"He doesn't define who I am. I define who I am by everything I do in life."
Gina DeJesus, Amanda Berry and Michelle Knight are true survivors.
During an interview with "20/20" airing Friday, the women open up about their lives after being kidnapped, raped, tortured and held captive by Ariel Castro in Cleveland, Ohio for nearly a decade each between 2002 and 2013.
"Everybody in life that goes through a tragedy, that's been in the dark for so long, needs to see the sunrise," Knight, 38, explained. "Just show the people that have harmed us that they don't control us anymore."
Castro pleaded guilty to 937 criminal counts of rape, kidnapping and aggravated murder. In August 2013, he was sentenced to life in prison without parole, plus a thousand years. He killed himself in jail a month later.
"I chose to forgive [Castro], because I didn't want the emotional chain of that situation," Knight told "20/20". "I didn't want it to hold me back or control my life anymore, so I had to break free. I had to show him that he no longer has control over me. That he doesn't define who I am. I define who I am by everything I do in life."

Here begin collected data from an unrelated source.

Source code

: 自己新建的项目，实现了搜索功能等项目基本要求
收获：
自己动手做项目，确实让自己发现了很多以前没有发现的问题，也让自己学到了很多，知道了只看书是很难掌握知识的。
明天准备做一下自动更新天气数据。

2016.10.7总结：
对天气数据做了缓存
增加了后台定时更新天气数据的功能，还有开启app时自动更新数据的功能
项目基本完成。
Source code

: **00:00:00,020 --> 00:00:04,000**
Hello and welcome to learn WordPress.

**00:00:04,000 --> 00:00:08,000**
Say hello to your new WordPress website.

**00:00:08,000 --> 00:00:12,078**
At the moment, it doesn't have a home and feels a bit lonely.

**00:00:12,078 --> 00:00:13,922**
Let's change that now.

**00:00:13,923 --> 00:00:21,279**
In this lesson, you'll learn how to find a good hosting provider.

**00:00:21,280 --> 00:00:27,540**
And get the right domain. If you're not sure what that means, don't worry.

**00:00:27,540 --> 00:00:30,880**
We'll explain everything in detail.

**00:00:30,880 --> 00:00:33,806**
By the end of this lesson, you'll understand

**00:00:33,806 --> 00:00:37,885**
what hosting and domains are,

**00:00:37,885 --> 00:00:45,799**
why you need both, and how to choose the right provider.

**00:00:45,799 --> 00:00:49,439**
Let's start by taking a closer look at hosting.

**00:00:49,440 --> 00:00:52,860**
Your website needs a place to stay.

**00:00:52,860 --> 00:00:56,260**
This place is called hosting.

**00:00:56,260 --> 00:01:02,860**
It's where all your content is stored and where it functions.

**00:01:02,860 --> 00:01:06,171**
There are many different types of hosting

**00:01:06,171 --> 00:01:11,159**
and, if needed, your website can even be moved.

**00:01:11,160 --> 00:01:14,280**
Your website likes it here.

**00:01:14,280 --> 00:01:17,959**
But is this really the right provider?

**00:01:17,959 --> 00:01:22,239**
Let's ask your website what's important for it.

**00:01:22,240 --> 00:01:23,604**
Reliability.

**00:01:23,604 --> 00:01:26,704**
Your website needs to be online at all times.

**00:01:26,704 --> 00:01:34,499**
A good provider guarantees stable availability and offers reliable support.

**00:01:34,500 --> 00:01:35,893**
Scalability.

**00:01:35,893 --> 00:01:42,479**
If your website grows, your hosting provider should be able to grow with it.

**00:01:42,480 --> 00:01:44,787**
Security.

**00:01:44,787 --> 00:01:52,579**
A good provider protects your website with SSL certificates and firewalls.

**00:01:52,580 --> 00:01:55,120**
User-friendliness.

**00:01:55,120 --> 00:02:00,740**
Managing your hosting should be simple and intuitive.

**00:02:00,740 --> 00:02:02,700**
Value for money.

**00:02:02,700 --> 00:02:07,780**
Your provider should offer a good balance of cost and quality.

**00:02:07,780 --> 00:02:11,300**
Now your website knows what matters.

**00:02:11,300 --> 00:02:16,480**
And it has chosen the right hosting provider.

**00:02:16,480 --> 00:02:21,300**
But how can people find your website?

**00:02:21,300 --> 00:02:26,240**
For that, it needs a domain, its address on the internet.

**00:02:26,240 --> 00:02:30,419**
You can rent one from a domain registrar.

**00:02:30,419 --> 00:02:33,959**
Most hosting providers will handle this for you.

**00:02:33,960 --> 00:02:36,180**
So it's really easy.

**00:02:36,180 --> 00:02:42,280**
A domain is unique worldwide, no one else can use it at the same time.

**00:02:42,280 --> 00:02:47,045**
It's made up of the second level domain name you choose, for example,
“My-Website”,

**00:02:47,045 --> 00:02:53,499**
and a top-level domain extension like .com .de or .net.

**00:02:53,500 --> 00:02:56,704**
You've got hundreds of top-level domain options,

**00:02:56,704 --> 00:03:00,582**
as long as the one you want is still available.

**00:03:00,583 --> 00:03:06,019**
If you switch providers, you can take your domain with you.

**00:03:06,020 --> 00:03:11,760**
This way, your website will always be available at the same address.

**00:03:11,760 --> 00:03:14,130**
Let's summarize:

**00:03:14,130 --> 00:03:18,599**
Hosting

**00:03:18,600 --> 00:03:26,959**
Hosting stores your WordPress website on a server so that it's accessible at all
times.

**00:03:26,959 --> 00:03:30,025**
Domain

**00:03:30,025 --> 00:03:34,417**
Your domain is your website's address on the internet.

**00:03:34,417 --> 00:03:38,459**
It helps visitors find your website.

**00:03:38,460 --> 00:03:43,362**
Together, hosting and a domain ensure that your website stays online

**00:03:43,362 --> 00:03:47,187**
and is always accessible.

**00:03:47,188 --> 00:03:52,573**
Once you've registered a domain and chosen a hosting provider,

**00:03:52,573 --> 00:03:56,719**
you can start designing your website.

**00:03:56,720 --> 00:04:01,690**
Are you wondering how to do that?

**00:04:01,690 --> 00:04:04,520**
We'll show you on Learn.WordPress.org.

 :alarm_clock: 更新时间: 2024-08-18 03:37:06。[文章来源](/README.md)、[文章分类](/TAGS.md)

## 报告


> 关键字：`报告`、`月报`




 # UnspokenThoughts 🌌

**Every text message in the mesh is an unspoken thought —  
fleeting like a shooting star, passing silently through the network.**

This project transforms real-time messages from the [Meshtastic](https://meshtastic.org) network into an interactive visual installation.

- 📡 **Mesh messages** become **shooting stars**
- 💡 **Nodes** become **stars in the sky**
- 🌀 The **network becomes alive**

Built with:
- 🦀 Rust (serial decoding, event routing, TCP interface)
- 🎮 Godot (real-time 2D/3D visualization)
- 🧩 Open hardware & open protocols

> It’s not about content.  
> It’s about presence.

And her life now consists of her "chosen family," including a new father and husband.
"I got my adopted dad, which his name is Jim [Taylor]. He's such a sweetheart. He's the one that showed me that men are not all the same," Knight explained. She said her husband, Miguel Rodriguez, is "the love of my life -- my other half. He showed me that life doesn't have to be horrible and you don't have to be alone."
"When I first came out of the house, I didn't even know what love was. What a tender touch was. All I knew was abuse," she recalled. She has since legally changed her name to Lily Rose Lee and started a nonprofit called Lily's Ray of Hope to help victims of child abuse, domestic violence and human trafficking.
Both Berry, 33, and DeJesus, 29, graduated from high school two years after their escape from Castro and wrote "Hope: A Memoir of Survival in Cleveland," with Washington Post journalists Mary Jordan and Kevin Sullivan in April 2015.
Berry works with a local news station, covering missing persons. "That's the most important thing that I'm doing right now. I just want to make the world a better place," she noted. She is also raising the daughter she had with Castro while in captivity. Jocelyn is now 13.
"Jocelyn is more special than I could even use words to describe. I always describe her as wise beyond her years," said Jocelyn's former teacher Erin Hennessey.
In 2018, DeJesus opened The Cleveland Family Center for Missing Children and Adults to "work with the families to help them navigate the media, to help to go to the police station," according to DeJesus.
The building is on the same street where Castro's house was located. The home was demolished months after his capture.
"I just want to change the neighborhood. I want to turn it to, like, positive and I want to give back," DeJesus said.